◆ **WHAT THE EXERCISE ASKS**: Produce word for word the lines of the data below running from the one that has "Introducción práctica a Github" to the one that has "3. git commit", inclusive, and no others.

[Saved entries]
—————
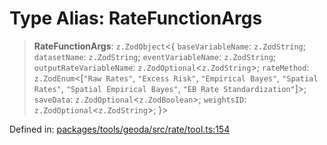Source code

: # Type Alias: RateFunctionArgs

> **RateFunctionArgs**: `z.ZodObject`\<\{ `baseVariableName`: `z.ZodString`; `datasetName`: `z.ZodString`; `eventVariableName`: `z.ZodString`; `outputRateVariableName`: `z.ZodOptional`\<`z.ZodString`\>; `rateMethod`: `z.ZodEnum`\<\[`"Raw Rates"`, `"Excess Risk"`, `"Empirical Bayes"`, `"Spatial Rates"`, `"Spatial Empirical Bayes"`, `"EB Rate Standardization"`\]\>; `saveData`: `z.ZodOptional`\<`z.ZodBoolean`\>; `weightsID`: `z.ZodOptional`\<`z.ZodString`\>; \}\>

Defined in: [packages/tools/geoda/src/rate/tool.ts:154](https://github.com/GeoDaCenter/openassistant/blob/0a6a7e7306d75a25dc968b3117f04cb7bd613bec/packages/tools/geoda/src/rate/tool.ts#L154)
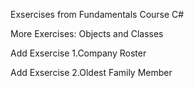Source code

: Exsercises from Fundamentals Course C#

More Exercises: Objects and Classes

Add Exsercise 1.Company Roster

Add Exsercise 2.Oldest Family Member

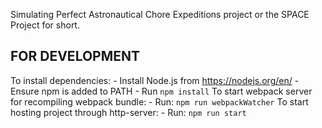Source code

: Simulating Perfect Astronautical Chore Expeditions project or the SPACE Project for short.

## FOR DEVELOPMENT
To install dependencies:
    - Install Node.js from https://nodejs.org/en/
    - Ensure npm is added to PATH
    - Run `npm install`
To start webpack server for recompiling webpack bundle:
    - Run: `npm run webpackWatcher`
To start hosting project through http-server:
    - Run: `npm run start`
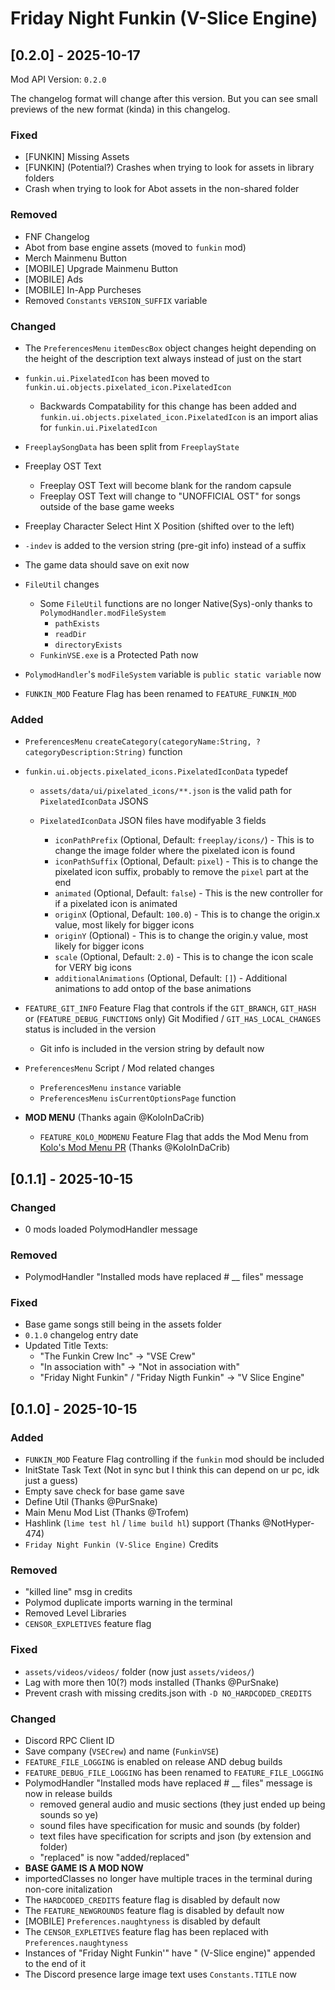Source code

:# Friday Night Funkin (V-Slice Engine)

## [0.2.0] - 2025-10-17
Mod API Version: `0.2.0`

The changelog format will change after this version.
But you can see small previews of the new format (kinda) in this changelog.

### Fixed

- [FUNKIN] Missing Assets
- [FUNKIN] (Potential?) Crashes when trying to look for assets in library folders
- Crash when trying to look for Abot assets in the non-shared folder

### Removed

- FNF Changelog
- Abot from base engine assets (moved to `funkin` mod)
- Merch Mainmenu Button
- [MOBILE] Upgrade Mainmenu Button
- [MOBILE] Ads
- [MOBILE] In-App Purcheses
- Removed `Constants` `VERSION_SUFFIX` variable

### Changed

- The `PreferencesMenu` `itemDescBox` object changes height depending on the height of the description text always instead of just on the start

- `funkin.ui.PixelatedIcon` has been moved to `funkin.ui.objects.pixelated_icon.PixelatedIcon`
  - Backwards Compatability for this change has been added and `funkin.ui.objects.pixelated_icon.PixelatedIcon` is an import alias for `funkin.ui.PixelatedIcon`

- `FreeplaySongData` has been split from `FreeplayState`

- Freeplay OST Text
  - Freeplay OST Text will become blank for the random capsule
  - Freeplay OST Text will change to "UNOFFICIAL OST" for songs outside of the base game weeks

- Freeplay Character Select Hint X Position (shifted over to the left)
- `-indev` is added to the version string (pre-git info) instead of a suffix
- The game data should save on exit now
- `FileUtil` changes
  - Some `FileUtil` functions are no longer Native(Sys)-only thanks to `PolymodHandler.modFileSystem`
    - `pathExists`
    - `readDir`
    - `directoryExists`
  - `FunkinVSE.exe` is a Protected Path now
- `PolymodHandler`'s `modFileSystem` variable is `public static variable` now
- `FUNKIN_MOD` Feature Flag has been renamed to `FEATURE_FUNKIN_MOD`

### Added

- `PreferencesMenu` `createCategory(categoryName:String, ?categoryDescription:String)` function

- `funkin.ui.objects.pixelated_icons.PixelatedIconData` typedef
  - `assets/data/ui/pixelated_icons/**.json` is the valid path for `PixelatedIconData` JSONS

  - `PixelatedIconData` JSON files have modifyable 3 fields
    - `iconPathPrefix` (Optional, Default: `freeplay/icons/`) - This is to change the image folder where the pixelated icon is found
    - `iconPathSuffix` (Optional, Default: `pixel`) - This is to change the pixelated icon suffix, probably to remove the `pixel` part at the end
    - `animated` (Optional, Default: `false`) - This is the new controller for if a pixelated icon is animated
    - `originX` (Optional, Default: `100.0`) - This is to change the origin.x value, most likely for bigger icons
    - `originY` (Optional) - This is to change the origin.y value, most likely for bigger icons
    - `scale` (Optional, Default: `2.0`) - This is to change the icon scale for VERY big icons
    - `additionalAnimations` (Optional, Default: `[]`) - Additional animations to add ontop of the base animations

- `FEATURE_GIT_INFO` Feature Flag that controls if the `GIT_BRANCH`, `GIT_HASH` or (`FEATURE_DEBUG_FUNCTIONS` only) Git Modified / `GIT_HAS_LOCAL_CHANGES` status is included in the version
  - Git info is included in the version string by default now

- `PreferencesMenu` Script / Mod related changes
  - `PreferencesMenu` `instance` variable
  - `PreferencesMenu` `isCurrentOptionsPage` function

- **MOD MENU** (Thanks again @KoloInDaCrib)
  - `FEATURE_KOLO_MODMENU` Feature Flag that adds the Mod Menu from [Kolo's Mod Menu PR](https://github.com/FunkinCrew/Funkin/pull/4223) (Thanks @KoloInDaCrib)

## [0.1.1] - 2025-10-15

### Changed

- 0 mods loaded PolymodHandler message

### Removed

- PolymodHandler "Installed mods have replaced # __ files" message

### Fixed

- Base game songs still being in the assets folder
- `0.1.0` changelog entry date
- Updated Title Texts:
  - "The Funkin Crew Inc" -> "VSE Crew"
  - "In association with" -> "Not in association with"
  - "Friday Night Funkin" / "Friday Nigth Funkin" -> "V Slice Engine"

## [0.1.0] - 2025-10-15

### Added

- `FUNKIN_MOD` Feature Flag controlling if the `funkin` mod should be included
- InitState Task Text (Not in sync but I think this can depend on ur pc, idk just a guess)
- Empty save check for base game save
- Define Util (Thanks @PurSnake)
- Main Menu Mod List (Thanks @Trofem)
- Hashlink (`lime test hl` / `lime build hl`) support (Thanks @NotHyper-474)
- `Friday Night Funkin (V-Slice Engine)` Credits

### Removed

- "killed line" msg in credits
- Polymod duplicate imports warning in the terminal
- Removed Level Libraries
- `CENSOR_EXPLETIVES` feature flag

### Fixed

- `assets/videos/videos/` folder (now just `assets/videos/`)
- Lag with more then 10(?) mods installed (Thanks @PurSnake)
- Prevent crash with missing credits.json with `-D NO_HARDCODED_CREDITS`

### Changed

- Discord RPC Client ID
- Save company (`VSECrew`) and name (`FunkinVSE`)
- `FEATURE_FILE_LOGGING` is enabled on release AND debug builds
- `FEATURE_DEBUG_FILE_LOGGING` has been renamed to `FEATURE_FILE_LOGGING`
- PolymodHandler "Installed mods have replaced # __ files" message is now in release builds
  - removed general audio and music sections (they just ended up being sounds so ye)
  - sound files have specification for music and sounds (by folder)
  - text files have specification for scripts and json (by extension and folder)
  - "replaced" is now "added/replaced"
- **BASE GAME IS A MOD NOW**
- importedClasses no longer have multiple traces in the terminal during non-core initalization
- The `HARDCODED_CREDITS` feature flag is disabled by default now
- The `FEATURE_NEWGROUNDS` feature flag is disabled by default now
- [MOBILE] `Preferences.naughtyness` is disabled by default
- The `CENSOR_EXPLETIVES`  feature flag has been replaced with `Preferences.naughtyness`
- Instances of "Friday Night Funkin'" have " (V-Slice engine)" appended to the end of it
- The Discord presence large image text uses `Constants.TITLE` now
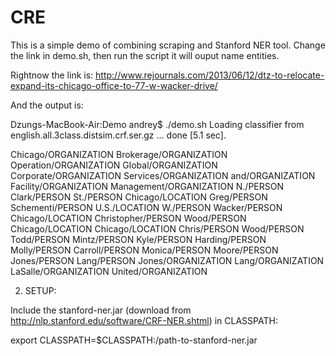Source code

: CRE
===
This is a simple demo of combining scraping and Stanford NER tool. 
Change the link in demo.sh, then run the script it will ouput name entities.

Rightnow the link is: 
http://www.rejournals.com/2013/06/12/dtz-to-relocate-expand-its-chicago-office-to-77-w-wacker-drive/

And the output is:

Dzungs-MacBook-Air:Demo andrey$ ./demo.sh 
Loading classifier from english.all.3class.distsim.crf.ser.gz ... done [5.1 sec].

Chicago/ORGANIZATION
Brokerage/ORGANIZATION
Operation/ORGANIZATION
Global/ORGANIZATION
Corporate/ORGANIZATION
Services/ORGANIZATION
and/ORGANIZATION
Facility/ORGANIZATION
Management/ORGANIZATION
N./PERSON
Clark/PERSON
St./PERSON
Chicago/LOCATION
Greg/PERSON
Schementi/PERSON
U.S./LOCATION
W./PERSON
Wacker/PERSON
Chicago/LOCATION
Christopher/PERSON
Wood/PERSON
Chicago/LOCATION
Chicago/LOCATION
Chris/PERSON
Wood/PERSON
Todd/PERSON
Mintz/PERSON
Kyle/PERSON
Harding/PERSON
Molly/PERSON
Carroll/PERSON
Monica/PERSON
Moore/PERSON
Jones/PERSON
Lang/PERSON
Jones/ORGANIZATION
Lang/ORGANIZATION
LaSalle/ORGANIZATION
United/ORGANIZATION

2) SETUP:

Include the stanford-ner.jar (download from http://nlp.stanford.edu/software/CRF-NER.shtml) in CLASSPATH:

export CLASSPATH=$CLASSPATH:/path-to-stanford-ner.jar

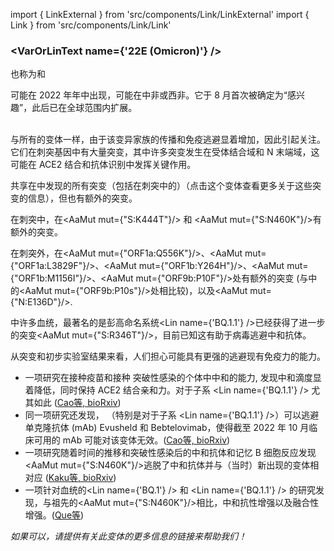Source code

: import { LinkExternal } from 'src/components/Link/LinkExternal'
import { Link } from 'src/components/Link/Link'




<MdxContent filepath="clusters/VoCHeader.md" />

### <VarOrLinText name={'22E (Omicron)'} />
也称为<VarOrLin name="22E (Omicron)" invert={true} />和<Who name="Omicron" />

<MdxContent filepath="clusters/OmicronHeader.md" />

<VarOrLin name="22E (Omicron)"/> 可能在 2022 年年中出现，可能在中非或西非。它于 8 月首次被确定为“感兴趣”，此后已在全球范围内扩展。
<br/><br/>

与所有的<Who name="Omicron" />变体一样，由于该变异家族的传播和免疫逃避显着增加，<VarOrLin name="22E (Omicron)" prefix=""/>因此引起关注。它们在刺突基因中有大量突变，其中许多突变发生在受体结合域和 N 末端域，这可能在 ACE2 结合和抗体识别中发挥关键作用。
<br/>

<VarOrLin name="22E (Omicron)" prefix=""/>共享在<VarOrLin name="22B (Omicron)" prefix=""/>中发现的所有突变（包括在刺突中的）（点击这个变体查看更多关于这些突变的信息），但也有额外的突变。
<br/>

在刺突中，<VarOrLin name="22E (Omicron)" prefix=""/>在<AaMut mut={"S:K444T"}/> 和 <AaMut mut={"S:N460K"}/>有额外的突变。

在刺突外，<VarOrLin name="22E (Omicron)" prefix=""/>在<AaMut mut={"ORF1a:Q556K"}/>、<AaMut mut={"ORF1a:L3829F"}/>、<AaMut mut={"ORF1b:Y264H"}/>、<AaMut mut={"ORF1b:M1156I"}/>、<AaMut mut={"ORF9b:P10F"}/>处有额外的突变 (与<VarOrLin name="22B (Omicron)" prefix=""/>中的<AaMut mut={"ORF9b:P10s"}/>处相比较)，以及<AaMut mut={"N:E136D"}/>. 
<br />

<VarOrLin name="22E (Omicron)" prefix=""/>中许多血统，最著名的是彭高命名系统<Lin name={'BQ.1.1'} />已经获得了进一步的突变<AaMut mut={"S:R346T"}/>，目前已知这有助于病毒逃避中和抗体。

从突变和初步实验室结果来看，人们担心<VarOrLin name="22E (Omicron)" prefix=""/>可能具有更强的逃避现有免疫力的能力。
- 一项研究在接种疫苗和接种 <Who name="Omicron" /> 突破性感染的个体中中和<VarOrLin name="22E (Omicron)" prefix=""/>的能力, 发现中和滴度显着降低，同时保持 ACE2 结合亲和力。对于子系 <Lin name={'BQ.1.1'} /> 尤其如此 ([Cao等, bioRxiv](https://www.biorxiv.org/content/10.1101/2022.09.15.507787v3))
- 同一项研究还发现，<VarOrLin name="22E (Omicron)" prefix=""/> （特别是对于子系 <Lin name={'BQ.1.1'} />）可以逃避单克隆抗体 (mAb) Evusheld 和 Bebtelovimab，使得截至 2022 年 10 月临床可用的 mAb 可能对该变体无效。([Cao等, bioRxiv](https://www.biorxiv.org/content/10.1101/2022.09.15.507787v3))
- 一项研究随着时间的推移和突破性感染后的中和抗体和记忆 B 细胞反应发现<AaMut mut={"S:N460K"}/>逃脱了中和抗体并与（当时）新出现的变体<VarOrLin name="22E (Omicron)" prefix=""/>相对应 ([Kaku等, bioRxiv](https://www.biorxiv.org/content/10.1101/2022.09.21.508922v1.full))
- 一项针对<VarOrLin name="22E (Omicron)" prefix=""/>血统的<Lin name={'BQ.1'} /> 和 <Lin name={'BQ.1.1'} /> 的研究发现，与祖先<VarOrLin name="22B (Omicron)" prefix=""/>的<AaMut mut={"S:N460K"}/>相比，中和抗性增强以及融合性增强。([Que等](https://www.biorxiv.org/content/10.1101/2022.10.19.512891v1.full.pdf))


_如果可以，请提供有关此变体的更多信息的链接来帮助我们！_






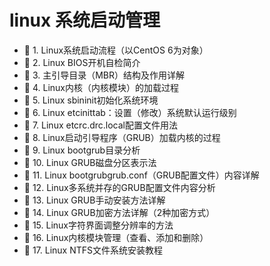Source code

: # linux 系统启动管理

* 📄 1. Linux系统启动流程（以CentOS 6为对象）
* 📄 2. Linux BIOS开机自检简介
* 📄 3. 主引导目录（MBR）结构及作用详解
* 📄 4. Linux内核（内核模块）的加载过程
* 📄 5. Linux sbininit初始化系统环境
* 📄 6. Linux etcinittab：设置（修改）系统默认运行级别
* 📄 7. Linux etcrc.drc.local配置文件用法
* 📄 8. Linux启动引导程序（GRUB）加载内核的过程
* 📄 9. Linux bootgrub目录分析
* 📄 10. Linux GRUB磁盘分区表示法
* 📄 11. Linux bootgrubgrub.conf（GRUB配置文件）内容详解
* 📄 12. Linux多系统并存的GRUB配置文件内容分析
* 📄 13. Linux GRUB手动安装方法详解
* 📄 14. Linux GRUB加密方法详解（2种加密方式）
* 📄 15. Linux字符界面调整分辨率的方法
* 📄 16. Linux内核模块管理（查看、添加和删除）
* 📄 17. Linux NTFS文件系统安装教程

‍
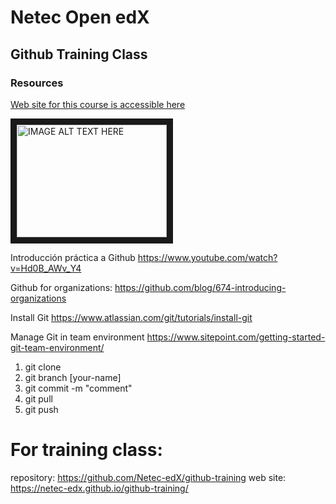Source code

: # Netec Open edX
## Github Training Class

### Resources
[Web site for this course is accessible here](https://netec-edx.github.io/github-training/ "Awesome Site!")

<a href="http://www.youtube.com/watch?feature=player_embedded&v=Hd0B_AWv_Y4
" target="_blank"><img src="http://img.youtube.com/vi/Hd0B_AWv_Y4/0.jpg" 
alt="IMAGE ALT TEXT HERE" width="240" height="180" border="10" /></a>

Introducción práctica a Github
https://www.youtube.com/watch?v=Hd0B_AWv_Y4


Github for organizations:
https://github.com/blog/674-introducing-organizations


Install Git
https://www.atlassian.com/git/tutorials/install-git




Manage Git in team environment
https://www.sitepoint.com/getting-started-git-team-environment/

1. git clone
2. git branch [your-name]
3. git commit -m "comment"
4. git pull
5. git push


For training class:
=======================================
repository: https://github.com/Netec-edX/github-training
web site: https://netec-edx.github.io/github-training/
—————
◆ **RESPONSE TO THE EXERCISE**:
Introducción práctica a Github
https://www.youtube.com/watch?v=Hd0B_AWv_Y4


Github for organizations:
https://github.com/blog/674-introducing-organizations


Install Git
https://www.atlassian.com/git/tutorials/install-git




Manage Git in team environment
https://www.sitepoint.com/getting-started-git-team-environment/

1. git clone
2. git branch [your-name]
3. git commit -m "comment"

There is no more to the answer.